(Collection entries)

***

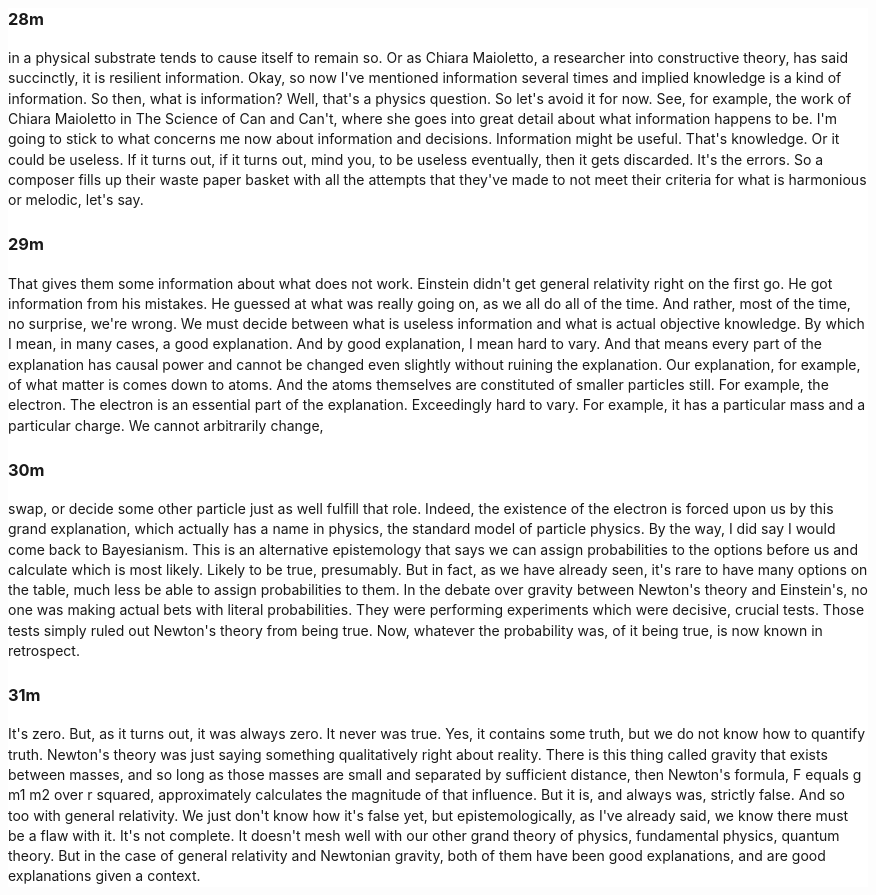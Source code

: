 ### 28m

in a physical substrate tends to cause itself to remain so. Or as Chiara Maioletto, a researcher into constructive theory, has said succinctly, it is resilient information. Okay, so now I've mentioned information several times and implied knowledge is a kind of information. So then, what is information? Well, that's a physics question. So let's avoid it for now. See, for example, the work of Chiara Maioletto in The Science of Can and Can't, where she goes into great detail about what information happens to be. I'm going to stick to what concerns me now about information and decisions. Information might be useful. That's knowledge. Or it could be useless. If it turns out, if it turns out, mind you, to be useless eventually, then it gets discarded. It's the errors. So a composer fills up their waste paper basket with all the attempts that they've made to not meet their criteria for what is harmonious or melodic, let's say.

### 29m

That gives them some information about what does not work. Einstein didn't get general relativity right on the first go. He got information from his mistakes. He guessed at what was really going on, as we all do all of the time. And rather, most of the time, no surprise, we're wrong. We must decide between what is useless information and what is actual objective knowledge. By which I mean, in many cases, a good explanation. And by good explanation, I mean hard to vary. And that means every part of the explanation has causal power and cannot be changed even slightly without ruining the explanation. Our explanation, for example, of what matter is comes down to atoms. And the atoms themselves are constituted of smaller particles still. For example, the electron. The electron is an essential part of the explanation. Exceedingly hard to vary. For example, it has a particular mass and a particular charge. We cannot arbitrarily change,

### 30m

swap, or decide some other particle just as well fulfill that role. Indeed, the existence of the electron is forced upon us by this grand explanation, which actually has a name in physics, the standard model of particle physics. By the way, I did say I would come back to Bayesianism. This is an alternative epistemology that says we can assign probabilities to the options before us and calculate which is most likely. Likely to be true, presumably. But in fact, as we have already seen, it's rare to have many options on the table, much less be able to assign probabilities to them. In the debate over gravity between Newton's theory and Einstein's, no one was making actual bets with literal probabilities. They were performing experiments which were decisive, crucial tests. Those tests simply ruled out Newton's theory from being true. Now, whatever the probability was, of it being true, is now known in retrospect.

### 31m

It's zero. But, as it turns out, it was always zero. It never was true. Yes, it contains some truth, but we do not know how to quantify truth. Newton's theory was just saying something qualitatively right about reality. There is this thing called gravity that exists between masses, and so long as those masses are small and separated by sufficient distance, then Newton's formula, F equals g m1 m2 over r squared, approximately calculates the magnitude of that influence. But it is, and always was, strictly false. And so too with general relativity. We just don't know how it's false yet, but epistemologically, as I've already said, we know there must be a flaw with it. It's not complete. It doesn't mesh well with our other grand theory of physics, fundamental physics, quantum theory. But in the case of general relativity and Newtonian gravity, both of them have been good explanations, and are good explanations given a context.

***

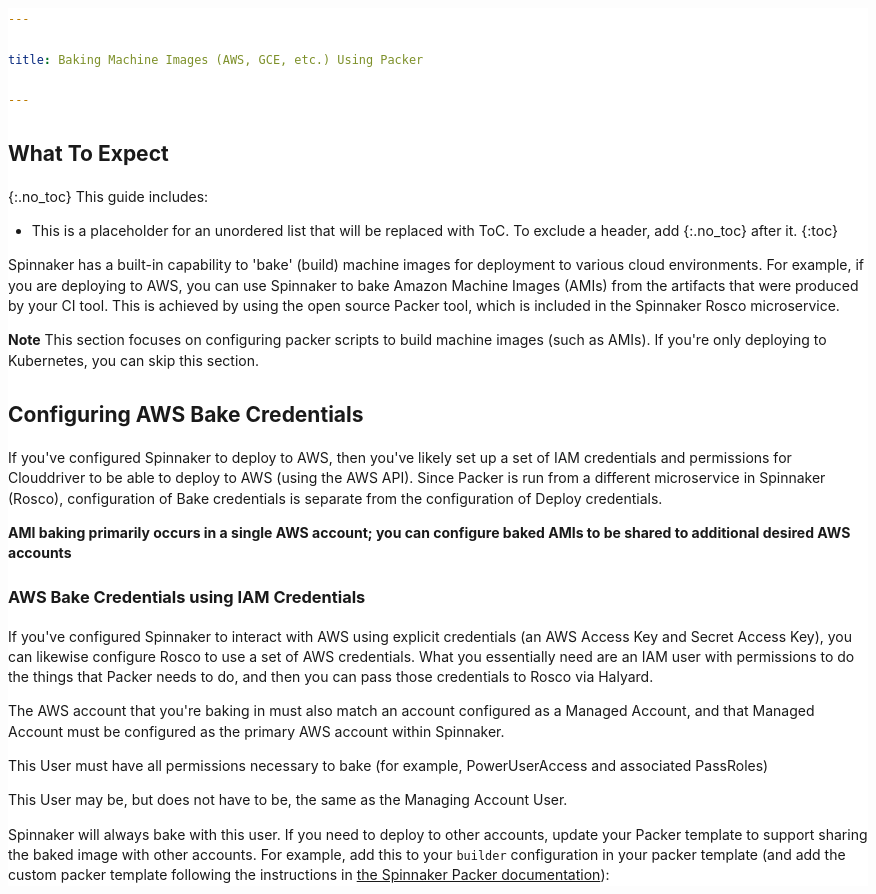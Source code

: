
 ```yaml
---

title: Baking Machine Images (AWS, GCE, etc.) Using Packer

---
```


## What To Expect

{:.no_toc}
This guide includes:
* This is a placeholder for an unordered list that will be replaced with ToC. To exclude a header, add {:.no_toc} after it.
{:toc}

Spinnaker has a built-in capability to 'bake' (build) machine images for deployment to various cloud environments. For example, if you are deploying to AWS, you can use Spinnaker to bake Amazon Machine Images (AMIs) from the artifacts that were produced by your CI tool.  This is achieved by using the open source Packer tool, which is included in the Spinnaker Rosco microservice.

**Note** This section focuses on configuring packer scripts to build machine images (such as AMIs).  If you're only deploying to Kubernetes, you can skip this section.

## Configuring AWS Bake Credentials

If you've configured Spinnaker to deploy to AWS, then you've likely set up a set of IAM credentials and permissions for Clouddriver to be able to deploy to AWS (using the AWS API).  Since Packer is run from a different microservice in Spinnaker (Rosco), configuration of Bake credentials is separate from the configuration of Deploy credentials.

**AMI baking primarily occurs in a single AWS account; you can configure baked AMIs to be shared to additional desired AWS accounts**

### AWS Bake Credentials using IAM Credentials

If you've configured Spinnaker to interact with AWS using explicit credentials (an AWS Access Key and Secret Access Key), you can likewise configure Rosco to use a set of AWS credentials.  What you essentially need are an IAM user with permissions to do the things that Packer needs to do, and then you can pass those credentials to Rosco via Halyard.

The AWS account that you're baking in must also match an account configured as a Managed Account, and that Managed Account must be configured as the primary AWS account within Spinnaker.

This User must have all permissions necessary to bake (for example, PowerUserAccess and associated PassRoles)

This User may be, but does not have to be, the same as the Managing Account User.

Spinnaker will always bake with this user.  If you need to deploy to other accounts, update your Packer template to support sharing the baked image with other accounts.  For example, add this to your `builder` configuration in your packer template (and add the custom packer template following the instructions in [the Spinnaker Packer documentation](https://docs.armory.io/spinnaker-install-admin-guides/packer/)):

***

> **What is being asked**:
Take exactly the lines from the one containing "is a placeholder" through the one containing "## Configuring AWS Bake Credentials" in the data above, and output them with nothing added.

> **Output for this exercise**:
* This is a placeholder for an unordered list that will be replaced with ToC. To exclude a header, add {:.no_toc} after it.
{:toc}

Spinnaker has a built-in capability to 'bake' (build) machine images for deployment to various cloud environments. For example, if you are deploying to AWS, you can use Spinnaker to bake Amazon Machine Images (AMIs) from the artifacts that were produced by your CI tool.  This is achieved by using the open source Packer tool, which is included in the Spinnaker Rosco microservice.

**Note** This section focuses on configuring packer scripts to build machine images (such as AMIs).  If you're only deploying to Kubernetes, you can skip this section.

## Configuring AWS Bake Credentials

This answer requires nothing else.